NEW YORK (TheStreet) -- Nordstrom (JWN) - Get Free Report shares are declining 0.8% to $49.73 in Tuesday's pre-market trading session after analysts at Citigroup lowered their ratings on the stock to "neutral" from "buy" and dropped their price target to $52 from $65.
Sales have slowed more than the firm had expected, according to CNBC.com.
Going forward, reigniting sales may be difficult due to headwinds such as high inventory and "intense promos" at several mall competitors.
Based in Seattle, Nordstrom, a fashion specialty retailer, offers apparel, shoes, cosmetics, and accessories for men, women, and children in the U.S. and Canada.
Recently, TheStreet Ratings objectively rated this stock according to its "risk-adjusted" total return prospect over a 12-month investment horizon. Not based on the news in any given day, the rating may differ from Jim Cramer's view or that of this articles's author. TheStreet Ratings has this to say about the recommendation:
We rate NORDSTROM INC as a Hold with a ratings score of C+. The primary factors that have impacted our rating are mixed - some indicating strength, some showing weaknesses, with little evidence to justify the expectation of either a positive or negative performance for this stock relative to most other stocks. The company's strengths can be seen in multiple areas, such as its revenue growth, notable return on equity and good cash flow from operations. However, as a counter to these strengths, we also find weaknesses including deteriorating net income, generally higher debt management risk and feeble growth in the company's earnings per share.

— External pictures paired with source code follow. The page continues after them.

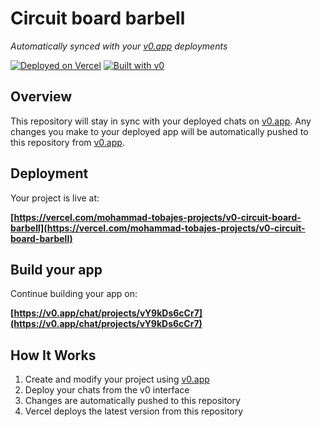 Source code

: # Circuit board barbell

*Automatically synced with your [v0.app](https://v0.app) deployments*

[![Deployed on Vercel](https://img.shields.io/badge/Deployed%20on-Vercel-black?style=for-the-badge&logo=vercel)](https://vercel.com/mohammad-tobajes-projects/v0-circuit-board-barbell)
[![Built with v0](https://img.shields.io/badge/Built%20with-v0.app-black?style=for-the-badge)](https://v0.app/chat/projects/vY9kDs6cCr7)

## Overview

This repository will stay in sync with your deployed chats on [v0.app](https://v0.app).
Any changes you make to your deployed app will be automatically pushed to this repository from [v0.app](https://v0.app).

## Deployment

Your project is live at:

**[https://vercel.com/mohammad-tobajes-projects/v0-circuit-board-barbell](https://vercel.com/mohammad-tobajes-projects/v0-circuit-board-barbell)**

## Build your app

Continue building your app on:

**[https://v0.app/chat/projects/vY9kDs6cCr7](https://v0.app/chat/projects/vY9kDs6cCr7)**

## How It Works

1. Create and modify your project using [v0.app](https://v0.app)
2. Deploy your chats from the v0 interface
3. Changes are automatically pushed to this repository
4. Vercel deploys the latest version from this repository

Highlights from the analysis by TheStreet Ratings Team goes as follows:
- Despite its growing revenue, the company underperformed as compared with the industry average of 15.1%. Since the same quarter one year prior, revenues slightly increased by 6.0%. This growth in revenue does not appear to have trickled down to the company's bottom line, displayed by a decline in earnings per share.
- The company's current return on equity greatly increased when compared to its ROE from the same quarter one year prior. This is a signal of significant strength within the corporation. Compared to other companies in the Multiline Retail industry and the overall market, NORDSTROM INC's return on equity significantly exceeds that of both the industry average and the S&P 500.
- 40.05% is the gross profit margin for NORDSTROM INC which we consider to be strong. Regardless of JWN's high profit margin, it has managed to decrease from the same period last year. Despite the mixed results of the gross profit margin, the net profit margin of 2.43% trails the industry average.
- The company, on the basis of change in net income from the same quarter one year ago, has significantly underperformed when compared to that of the S&P 500 and the Multiline Retail industry. The net income has significantly decreased by 43.0% when compared to the same quarter one year ago, falling from $142.00 million to $81.00 million.
- Currently the debt-to-equity ratio of 2.00 is quite high overall and when compared to the industry average, suggesting that the current management of debt levels should be re-evaluated. Along with this, the company manages to maintain a quick ratio of 0.32, which clearly demonstrates the inability to cover short-term cash needs.